In Ungarn sorgt ein Dekret der Orban-Regierung für Aufregung, denn obwohl ein Gericht einen für Donnerstag geplanten Streik der Fluglotsen bewilligt hatte, wurde dieser von der Staatsführung untersagt. Die Arbeitnehmervertreter sind der Ansicht, dass sich Viktor Orban und seine Minister über Gerichtsurteile hinwegsetzen würden.
Der ungarische Ministerpräsident steht außerhalb Ungarns immer wieder im Kreuzfeuer der Kritik, denn wiederholt gab es massive Angriffe gegen den Rechtsstaat und die Medienfreiheit. Auch gilt der Kurs von Orban als EU-feindlich, jedoch ist das von ihm geführte Land gleichzeitig einer der größten Netto-Empfänger von Geldern aus den vielen Töpfen der Europäischen Union. Jean-Claude Juncker bezeichnete während seiner Amtszeit als EU-Kommissionspräsident den ungarischen Politiker Viktor Orban gar als Diktator.

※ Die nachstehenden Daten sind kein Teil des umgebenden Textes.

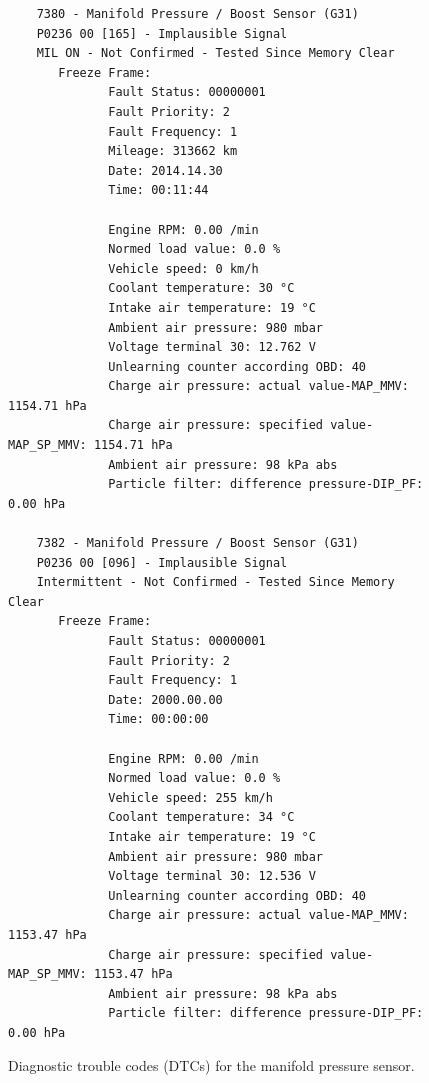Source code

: \begin{figure}[ht]
\centering
\begin{lstlisting}
    7380 - Manifold Pressure / Boost Sensor (G31)
    P0236 00 [165] - Implausible Signal
    MIL ON - Not Confirmed - Tested Since Memory Clear
       Freeze Frame:
              Fault Status: 00000001
              Fault Priority: 2
              Fault Frequency: 1
              Mileage: 313662 km
              Date: 2014.14.30
              Time: 00:11:44
    
              Engine RPM: 0.00 /min
              Normed load value: 0.0 %
              Vehicle speed: 0 km/h
              Coolant temperature: 30 °C
              Intake air temperature: 19 °C
              Ambient air pressure: 980 mbar
              Voltage terminal 30: 12.762 V
              Unlearning counter according OBD: 40
              Charge air pressure: actual value-MAP_MMV: 1154.71 hPa
              Charge air pressure: specified value-MAP_SP_MMV: 1154.71 hPa
              Ambient air pressure: 98 kPa abs
              Particle filter: difference pressure-DIP_PF: 0.00 hPa
    
    7382 - Manifold Pressure / Boost Sensor (G31)
    P0236 00 [096] - Implausible Signal
    Intermittent - Not Confirmed - Tested Since Memory Clear
       Freeze Frame:
              Fault Status: 00000001
              Fault Priority: 2
              Fault Frequency: 1
              Date: 2000.00.00
              Time: 00:00:00
    
              Engine RPM: 0.00 /min
              Normed load value: 0.0 %
              Vehicle speed: 255 km/h
              Coolant temperature: 34 °C
              Intake air temperature: 19 °C
              Ambient air pressure: 980 mbar
              Voltage terminal 30: 12.536 V
              Unlearning counter according OBD: 40
              Charge air pressure: actual value-MAP_MMV: 1153.47 hPa
              Charge air pressure: specified value-MAP_SP_MMV: 1153.47 hPa
              Ambient air pressure: 98 kPa abs
              Particle filter: difference pressure-DIP_PF: 0.00 hPa
\end{lstlisting}
\caption{Diagnostic trouble codes (DTCs) for the manifold pressure sensor.}
\label{fig:dtc_codes}
\end{figure}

„Es ist eine Bankrotterklärung der ungarischen Regierung, dass sie sich mit Hilfe einer Regierungsverordnung über ein Urteil des Arbeitsgerichtes hinwegsetzt. Das Urteil besagt, dass der für Donnerstag diese Woche geplante Streik der ungarischen Fluglotsinnen und Fluglotsen für bessere Arbeitsbedingungen rechtens gewesen wäre. An gerichtlichen Entscheidungen darf nicht gerüttelt werden, auch in Ungarn nicht“, so Daniel Liebhart, Vorsitzender des Fachbereichs Luftfahrt der Gewerkschaft Vida, die sich mit ihren ungarischen Kollegen solidarisch zeigt.
Das Orban-Regime untersagte in der am Montagabend mittels Dekret herausgegeben Verordnung auch künftige Lotsenstreiks. Liebhart hält das Vorgehen der Orban-Regierung für eine Erinnerung an „Diktaturen dunkler Vergangenheit“ und weist darauf hin, dass die ungarische Regierung sich in eine laufende Verhandlung eingemischt hat, die durch nationales Recht und internationale Verträge und Gremien geregelt ist. Die Regierung habe die vom ungarischen Parlament in Zusammenhang mit der Pandemie erteilte rechtliche Befugnis missbraucht, ist Liebhart empört und kündigt weitere Schritte an.
„Wenn dieses Vorgehen Schule macht und akzeptiert wird, ist es nur eine Frage der Zeit, bis andere Regierungen folgen. Ungarn ist ein Rechtsstaat, und in einem Rechtsstaat muss Recht Recht bleiben. Für die Kolleginnen und Kollegen ist die Situation sehr belastend. Wer täglich mit der Angst lebt, morgen aufgrund von Befindlichkeiten einzelner Mächtiger auf der Straße zu stehen, kann seine Arbeit nicht gut machen. In Berufen, in denen weitreichende Entscheidungen in Millisekunden getroffen werden müssen, könne eine solche Kultur negative Auswirkungen mit sich bringen. Ein Fluglotse muss aber jederzeit in der Lage sein, in unvorhergesehene Situationen schwierige Entscheidungen zu treffen. Dem Vorgehen der ungarischen Regierung muss auf EU-Ebene dringend ein Riegel vorgeschoben werden“, so Liebhart, der auf ein rasches Einschreiten der Europäischen Union hofft.